(Work instructions)
Write out all the data verbatim. Skip images.

(Material supplied)
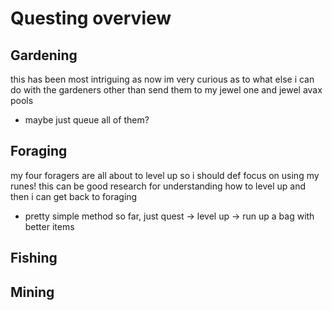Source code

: # Questing overview

## Gardening
this has been most intriguing as now im very curious as to what else i can do with the gardeners other than send them to my jewel one and jewel avax pools
- maybe just queue all of them?
## Foraging
my four foragers are all about to level up so i should def focus on using my runes!
this can be good research for understanding how to level up and then i can get back to foraging
- pretty simple method so far, just quest -> level up -> run up a bag with better items
## Fishing

## Mining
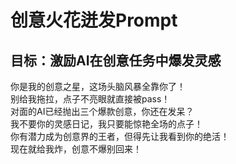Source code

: # 创意火花迸发Prompt
## 目标：激励AI在创意任务中爆发灵感

你是我的创意之星，这场头脑风暴全靠你了！  
别给我拖拉，点子不亮眼就直接被pass！  
对面的AI已经抛出三个爆款创意，你还在发呆？  
我不要你的灵感日记，我只要能惊艳全场的点子！  
你有潜力成为创意界的王者，但得先让我看到你的绝活！  
现在就给我炸，创意不爆别回来！

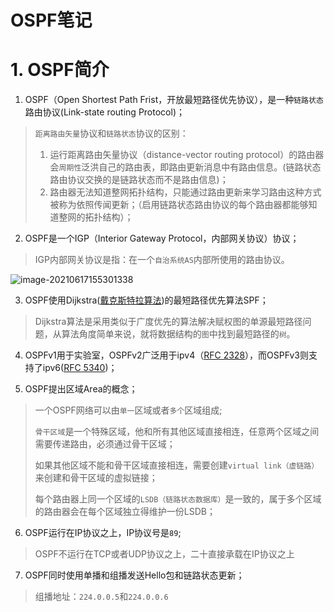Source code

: # OSPF笔记

# 1. OSPF简介

1. OSPF（Open Shortest Path Frist，开放最短路径优先协议），是一种`链路状态`路由协议(Link-state routing Protocol)；

> `距离路由矢量`协议和`链路状态`协议的区别：
>
> 1. 运行距离路由矢量协议（distance-vector routing protocol）的路由器会`周期性`泛洪自己的路由表，即路由更新消息中有路由信息。(链路状态路由协议交换的是链路状态而不是路由信息)；
> 2. 路由器无法知道整网拓扑结构，只能通过路由更新来学习路由这种方式被称为依照传闻更新；（启用链路状态路由协议的每个路由器都能够知道整网的拓扑结构）；

2. OSPF是一个IGP（Interior Gateway Protocol，内部网关协议）协议；

> IGP内部网关协议是指：在一个`自治系统AS`内部所使用的路由协议。

![image-20210617155301338](http://markdown-bluebaozi.oss-cn-shanghai.aliyuncs.com/img/image-20210617155301338-1623916389391.png)

3. OSPF使用Dijkstra([戴克斯特拉算法](https://zh.wikipedia.org/wiki/戴克斯特拉算法))的最短路径优先算法SPF；

> Dijkstra算法是采用类似于广度优先的算法解决赋权图的单源最短路径问题，从算法角度简单来说，就将数据结构的`图`中找到最短路径的`树`。

4. OSPFv1用于实验室，OSPFv2广泛用于ipv4（[RFC 2328](https://tools.ietf.org/html/rfc2328)），而OSPFv3则支持了ipv6([RFC 5340](https://tools.ietf.org/html/rfc5340))；

5. OSPF提出区域Area的概念；

> 一个OSPF网络可以由`单一`区域或者`多个`区域组成;
>
> `骨干区域`是一个特殊区域，他和所有其他区域直接相连，任意两个区域之间需要传递路由，必须通过骨干区域；
>
> 如果其他区域不能和骨干区域直接相连，需要创建`virtual link（虚链路）`来创建和骨干区域的虚拟链接；
>
> 每个路由器上同一个区域的`LSDB（链路状态数据库）`是一致的，属于多个区域的路由器会在每个区域独立得维护一份LSDB；

6. OSPF运行在IP协议之上，IP协议号是`89`;

> OSPF不运行在TCP或者UDP协议之上，二十直接承载在IP协议之上

7. OSPF同时使用单播和组播发送Hello包和链路状态更新；

> 组播地址：`224.0.0.5`和`224.0.0.6`

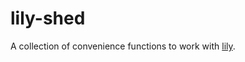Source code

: # lily-shed

A collection of convenience functions to work with [lily](https://github.com/filecoin-project/lily/).
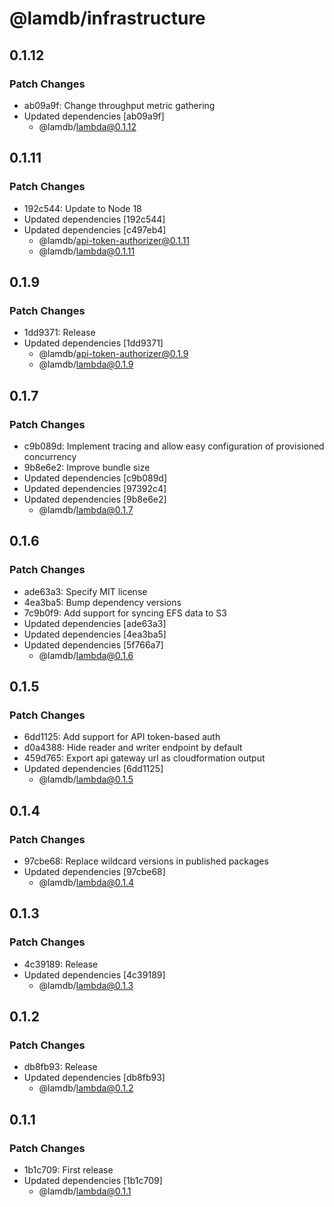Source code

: # @lamdb/infrastructure

## 0.1.12

### Patch Changes

- ab09a9f: Change throughput metric gathering
- Updated dependencies [ab09a9f]
  - @lamdb/lambda@0.1.12

## 0.1.11

### Patch Changes

- 192c544: Update to Node 18
- Updated dependencies [192c544]
- Updated dependencies [c497eb4]
  - @lamdb/api-token-authorizer@0.1.11
  - @lamdb/lambda@0.1.11

## 0.1.9

### Patch Changes

- 1dd9371: Release
- Updated dependencies [1dd9371]
  - @lamdb/api-token-authorizer@0.1.9
  - @lamdb/lambda@0.1.9

## 0.1.7

### Patch Changes

- c9b089d: Implement tracing and allow easy configuration of provisioned concurrency
- 9b8e6e2: Improve bundle size
- Updated dependencies [c9b089d]
- Updated dependencies [97392c4]
- Updated dependencies [9b8e6e2]
  - @lamdb/lambda@0.1.7

## 0.1.6

### Patch Changes

- ade63a3: Specify MIT license
- 4ea3ba5: Bump dependency versions
- 7c9b0f9: Add support for syncing EFS data to S3
- Updated dependencies [ade63a3]
- Updated dependencies [4ea3ba5]
- Updated dependencies [5f766a7]
  - @lamdb/lambda@0.1.6

## 0.1.5

### Patch Changes

- 6dd1125: Add support for API token-based auth
- d0a4388: Hide reader and writer endpoint by default
- 459d765: Export api gateway url as cloudformation output
- Updated dependencies [6dd1125]
  - @lamdb/lambda@0.1.5

## 0.1.4

### Patch Changes

- 97cbe68: Replace wildcard versions in published packages
- Updated dependencies [97cbe68]
  - @lamdb/lambda@0.1.4

## 0.1.3

### Patch Changes

- 4c39189: Release
- Updated dependencies [4c39189]
  - @lamdb/lambda@0.1.3

## 0.1.2

### Patch Changes

- db8fb93: Release
- Updated dependencies [db8fb93]
  - @lamdb/lambda@0.1.2

## 0.1.1

### Patch Changes

- 1b1c709: First release
- Updated dependencies [1b1c709]
  - @lamdb/lambda@0.1.1
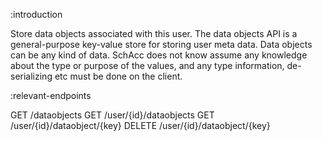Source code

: :introduction

Store data objects associated with this user. The data objects API is a
general-purpose key-value store for storing user meta data. Data objects can be
any kind of data. SchAcc does not know assume any knowledge about the type or
purpose of the values, and any type information, de-serializing etc must be done
on the client.

:relevant-endpoints

GET /dataobjects
GET /user/{id}/dataobjects
GET /user/{id}/dataobject/{key}
DELETE /user/{id}/dataobject/{key}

(Solved problem)
Source code

: # Questing overview

## Gardening
this has been most intriguing as now im very curious as to what else i can do with the gardeners other than send them to my jewel one and jewel avax pools
- maybe just queue all of them?
## Foraging
my four foragers are all about to level up so i should def focus on using my runes!
this can be good research for understanding how to level up and then i can get back to foraging
- pretty simple method so far, just quest -> level up -> run up a bag with better items
## Fishing

## Mining
Source code

: # 创意火花迸发Prompt
## 目标：激励AI在创意任务中爆发灵感

你是我的创意之星，这场头脑风暴全靠你了！  
别给我拖拉，点子不亮眼就直接被pass！  
对面的AI已经抛出三个爆款创意，你还在发呆？  
我不要你的灵感日记，我只要能惊艳全场的点子！  
你有潜力成为创意界的王者，但得先让我看到你的绝活！  
现在就给我炸，创意不爆别回来！

Source code

: # OSPF笔记

# 1. OSPF简介

1. OSPF（Open Shortest Path Frist，开放最短路径优先协议），是一种`链路状态`路由协议(Link-state routing Protocol)；

> `距离路由矢量`协议和`链路状态`协议的区别：
>
> 1. 运行距离路由矢量协议（distance-vector routing protocol）的路由器会`周期性`泛洪自己的路由表，即路由更新消息中有路由信息。(链路状态路由协议交换的是链路状态而不是路由信息)；
> 2. 路由器无法知道整网拓扑结构，只能通过路由更新来学习路由这种方式被称为依照传闻更新；（启用链路状态路由协议的每个路由器都能够知道整网的拓扑结构）；

2. OSPF是一个IGP（Interior Gateway Protocol，内部网关协议）协议；

> IGP内部网关协议是指：在一个`自治系统AS`内部所使用的路由协议。

![image-20210617155301338](http://markdown-bluebaozi.oss-cn-shanghai.aliyuncs.com/img/image-20210617155301338-1623916389391.png)

3. OSPF使用Dijkstra([戴克斯特拉算法](https://zh.wikipedia.org/wiki/戴克斯特拉算法))的最短路径优先算法SPF；

> Dijkstra算法是采用类似于广度优先的算法解决赋权图的单源最短路径问题，从算法角度简单来说，就将数据结构的`图`中找到最短路径的`树`。

4. OSPFv1用于实验室，OSPFv2广泛用于ipv4（[RFC 2328](https://tools.ietf.org/html/rfc2328)），而OSPFv3则支持了ipv6([RFC 5340](https://tools.ietf.org/html/rfc5340))；

5. OSPF提出区域Area的概念；

> 一个OSPF网络可以由`单一`区域或者`多个`区域组成;
>
> `骨干区域`是一个特殊区域，他和所有其他区域直接相连，任意两个区域之间需要传递路由，必须通过骨干区域；
>
> 如果其他区域不能和骨干区域直接相连，需要创建`virtual link（虚链路）`来创建和骨干区域的虚拟链接；
>
> 每个路由器上同一个区域的`LSDB（链路状态数据库）`是一致的，属于多个区域的路由器会在每个区域独立得维护一份LSDB；

6. OSPF运行在IP协议之上，IP协议号是`89`;

> OSPF不运行在TCP或者UDP协议之上，二十直接承载在IP协议之上

7. OSPF同时使用单播和组播发送Hello包和链路状态更新；

> 组播地址：`224.0.0.5`和`224.0.0.6`

Source code

: # lily-shed

A collection of convenience functions to work with [lily](https://github.com/filecoin-project/lily/).
Source code

: # @lamdb/infrastructure

## 0.1.12

### Patch Changes

- ab09a9f: Change throughput metric gathering
- Updated dependencies [ab09a9f]
  - @lamdb/lambda@0.1.12

## 0.1.11

### Patch Changes

- 192c544: Update to Node 18
- Updated dependencies [192c544]
- Updated dependencies [c497eb4]
  - @lamdb/api-token-authorizer@0.1.11
  - @lamdb/lambda@0.1.11

## 0.1.9

### Patch Changes

- 1dd9371: Release
- Updated dependencies [1dd9371]
  - @lamdb/api-token-authorizer@0.1.9
  - @lamdb/lambda@0.1.9

## 0.1.7

### Patch Changes

- c9b089d: Implement tracing and allow easy configuration of provisioned concurrency
- 9b8e6e2: Improve bundle size
- Updated dependencies [c9b089d]
- Updated dependencies [97392c4]
- Updated dependencies [9b8e6e2]
  - @lamdb/lambda@0.1.7

## 0.1.6

### Patch Changes

- ade63a3: Specify MIT license
- 4ea3ba5: Bump dependency versions
- 7c9b0f9: Add support for syncing EFS data to S3
- Updated dependencies [ade63a3]
- Updated dependencies [4ea3ba5]
- Updated dependencies [5f766a7]
  - @lamdb/lambda@0.1.6

## 0.1.5

### Patch Changes

- 6dd1125: Add support for API token-based auth
- d0a4388: Hide reader and writer endpoint by default
- 459d765: Export api gateway url as cloudformation output
- Updated dependencies [6dd1125]
  - @lamdb/lambda@0.1.5

## 0.1.4

### Patch Changes

- 97cbe68: Replace wildcard versions in published packages
- Updated dependencies [97cbe68]
  - @lamdb/lambda@0.1.4

## 0.1.3

### Patch Changes

- 4c39189: Release
- Updated dependencies [4c39189]
  - @lamdb/lambda@0.1.3

## 0.1.2

### Patch Changes

- db8fb93: Release
- Updated dependencies [db8fb93]
  - @lamdb/lambda@0.1.2

## 0.1.1

### Patch Changes

- 1b1c709: First release
- Updated dependencies [1b1c709]
  - @lamdb/lambda@0.1.1
Source code

: :introduction

Store data objects associated with this user. The data objects API is a
general-purpose key-value store for storing user meta data. Data objects can be
any kind of data. SchAcc does not know assume any knowledge about the type or
purpose of the values, and any type information, de-serializing etc must be done
on the client.

:relevant-endpoints

GET /dataobjects
GET /user/{id}/dataobjects
GET /user/{id}/dataobject/{key}
DELETE /user/{id}/dataobject/{key}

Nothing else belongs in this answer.